**Requirement**
Copy out each line of the data that holds the string "built".

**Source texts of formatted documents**
-- Opening Marker --

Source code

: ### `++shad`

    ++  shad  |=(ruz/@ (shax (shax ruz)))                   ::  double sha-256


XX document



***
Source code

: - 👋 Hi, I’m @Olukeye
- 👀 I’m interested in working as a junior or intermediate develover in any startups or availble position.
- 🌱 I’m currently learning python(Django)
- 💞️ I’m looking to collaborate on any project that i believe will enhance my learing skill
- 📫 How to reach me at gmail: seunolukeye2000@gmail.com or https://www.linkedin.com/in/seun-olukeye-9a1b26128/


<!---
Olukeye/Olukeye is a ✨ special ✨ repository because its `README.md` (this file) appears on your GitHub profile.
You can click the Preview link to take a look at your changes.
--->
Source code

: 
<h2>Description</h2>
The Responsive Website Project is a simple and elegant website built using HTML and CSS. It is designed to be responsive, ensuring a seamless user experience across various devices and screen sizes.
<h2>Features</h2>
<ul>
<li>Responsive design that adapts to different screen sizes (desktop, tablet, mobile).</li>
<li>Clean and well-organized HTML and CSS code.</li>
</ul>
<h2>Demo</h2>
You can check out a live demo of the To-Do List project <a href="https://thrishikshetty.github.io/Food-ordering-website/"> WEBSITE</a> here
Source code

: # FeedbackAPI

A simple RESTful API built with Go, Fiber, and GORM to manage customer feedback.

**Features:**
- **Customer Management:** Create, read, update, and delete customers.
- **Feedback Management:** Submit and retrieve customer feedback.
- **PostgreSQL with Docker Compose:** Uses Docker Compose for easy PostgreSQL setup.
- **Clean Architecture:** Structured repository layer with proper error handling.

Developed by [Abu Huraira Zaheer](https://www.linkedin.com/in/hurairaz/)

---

-- Closing Marker --

**Reply**
The Responsive Website Project is a simple and elegant website built using HTML and CSS. It is designed to be responsive, ensuring a seamless user experience across various devices and screen sizes.
A simple RESTful API built with Go, Fiber, and GORM to manage customer feedback.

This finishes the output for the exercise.